Personal information
- Date of birth: 27 February 2000 (age 26)
- Place of birth: Ostrava, Czech Republic
- Height: 1.90 m (6 ft 3 in)
- Position: Central midfielder

Team information
- Current team: Ludogorets Razgrad
- Number: 26

Youth career
- Baník Ostrava

Senior career*
- Years: Team / Apps / (Gls)
- 2018–2024: Baník Ostrava / 103 / (4)
- 2019: → Vítkovice (loan) / 12 / (0)
- 2024: → 1. FC Kaiserslautern (loan) / 16 / (2)
- 2024–2025: 1. FC Kaiserslautern / 30 / (3)
- 2025–: Ludogorets Razgrad / 38 / (0)

International career
- 2015: Czech Republic U15 / 2 / (0)
- 2015–2016: Czech Republic U16 / 4 / (0)
- 2016: Czech Republic U17 / 4 / (0)
- 2017–2018: Czech Republic U18 / 9 / (2)
- 2018–2019: Czech Republic U19 / 4 / (0)
- 2021–2023: Czech Republic U21 / 14 / (0)

= Filip Kaloč =

Czech footballer (born 2000)

Filip Kaloč (born 27 February 2000) is a Czech professional footballer who plays as a central midfielder for Bulgarian First League club Ludogorets Razgrad.

==Life==
Kaloč was born and raised in Ostrava.

==Club career==
Kaloč played for the youth teams of Baník Ostrava.
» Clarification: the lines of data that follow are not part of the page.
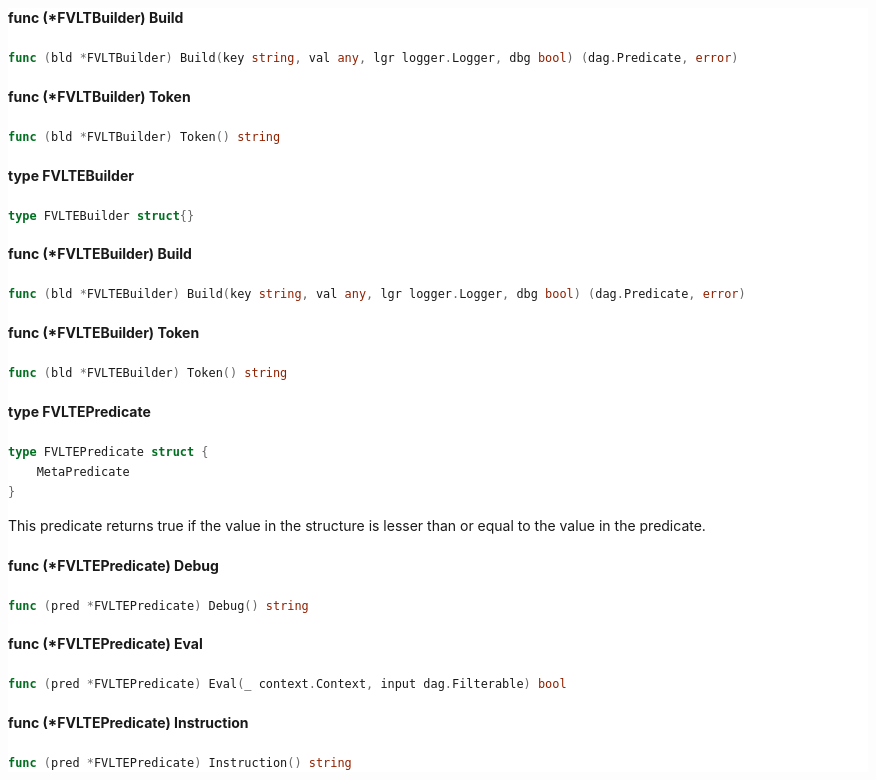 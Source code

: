 
#### func (*FVLTBuilder) Build

```go
func (bld *FVLTBuilder) Build(key string, val any, lgr logger.Logger, dbg bool) (dag.Predicate, error)
```

#### func (*FVLTBuilder) Token

```go
func (bld *FVLTBuilder) Token() string
```

#### type FVLTEBuilder

```go
type FVLTEBuilder struct{}
```


#### func (*FVLTEBuilder) Build

```go
func (bld *FVLTEBuilder) Build(key string, val any, lgr logger.Logger, dbg bool) (dag.Predicate, error)
```

#### func (*FVLTEBuilder) Token

```go
func (bld *FVLTEBuilder) Token() string
```

#### type FVLTEPredicate

```go
type FVLTEPredicate struct {
	MetaPredicate
}
```

This predicate returns true if the value in the structure is lesser than or
equal to the value in the predicate.

#### func (*FVLTEPredicate) Debug

```go
func (pred *FVLTEPredicate) Debug() string
```

#### func (*FVLTEPredicate) Eval

```go
func (pred *FVLTEPredicate) Eval(_ context.Context, input dag.Filterable) bool
```

#### func (*FVLTEPredicate) Instruction

```go
func (pred *FVLTEPredicate) Instruction() string
```
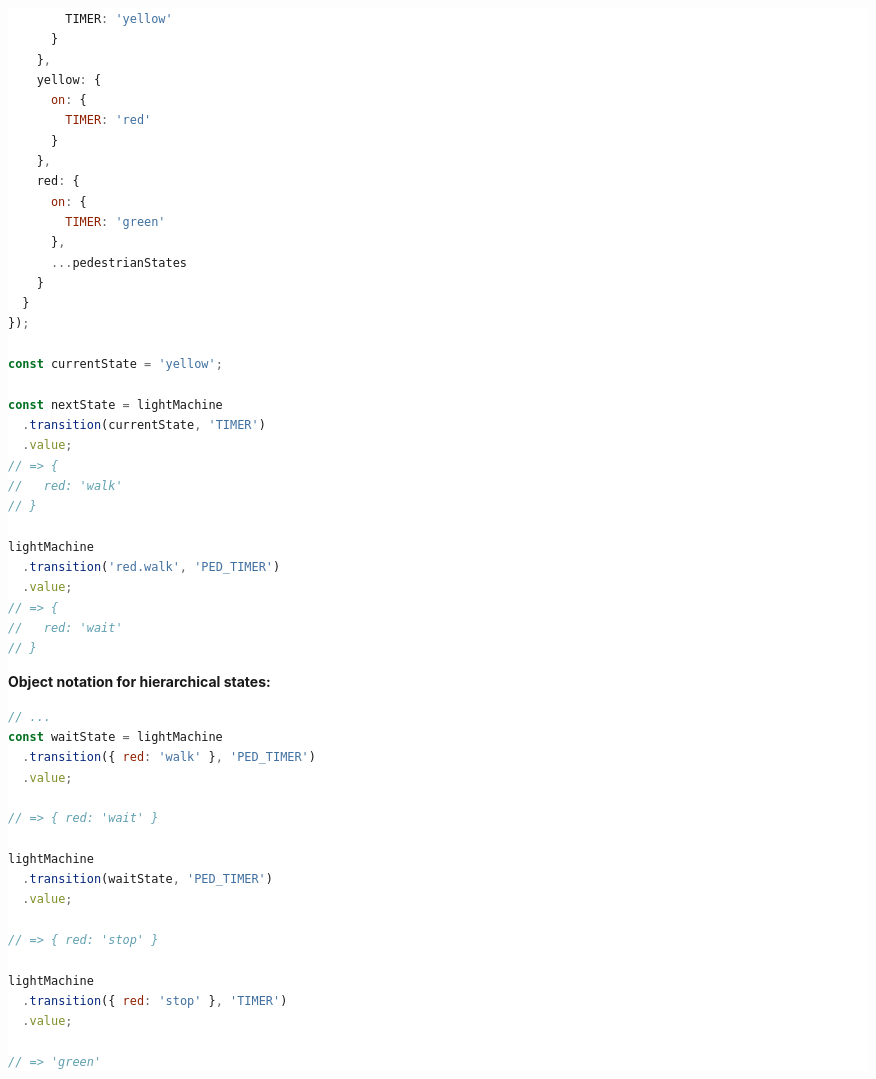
 ```js
        TIMER: 'yellow'
      }
    },
    yellow: {
      on: {
        TIMER: 'red'
      }
    },
    red: {
      on: {
        TIMER: 'green'
      },
      ...pedestrianStates
    }
  }
});

const currentState = 'yellow';

const nextState = lightMachine
  .transition(currentState, 'TIMER')
  .value;
// => {
//   red: 'walk'
// }

lightMachine
  .transition('red.walk', 'PED_TIMER')
  .value;
// => {
//   red: 'wait'
// }
```

**Object notation for hierarchical states:**

```js
// ...
const waitState = lightMachine
  .transition({ red: 'walk' }, 'PED_TIMER')
  .value;

// => { red: 'wait' }

lightMachine
  .transition(waitState, 'PED_TIMER')
  .value;

// => { red: 'stop' }

lightMachine
  .transition({ red: 'stop' }, 'TIMER')
  .value;

// => 'green'
```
In the 2018–19 season, he made it to the roster of the senior team, but he only made his debut in senior football during a half-year loan at MFK Vítkovice in the spring of 2019, playing in the Czech National Football League. He made his Czech First League debut for Baník Ostrava on 5 October 2019 in their 4–0 home win against Zlín.

He played over 100 games for Ostrava, but after losing his place in the starting lineup under coach Pavel Hapal, he went on loan with an option to 1. FC Kaiserslautern in the 2. Bundesliga.

On 15 May 2024, 1. FC Kaiserslautern made the transfer permanent.

On 20 June 2025, Kaloč signed a contract with Ludogorets Razgrad.

==International career==
Kaloč gradually played for almost all the youth Czech Republic national teams. He took part in the 2019 UEFA European Under-19 Championship. He was captain of the U21 team. His 14 appearances for the U21 team includes all the three matches at the 2023 UEFA European Under-21 Championship.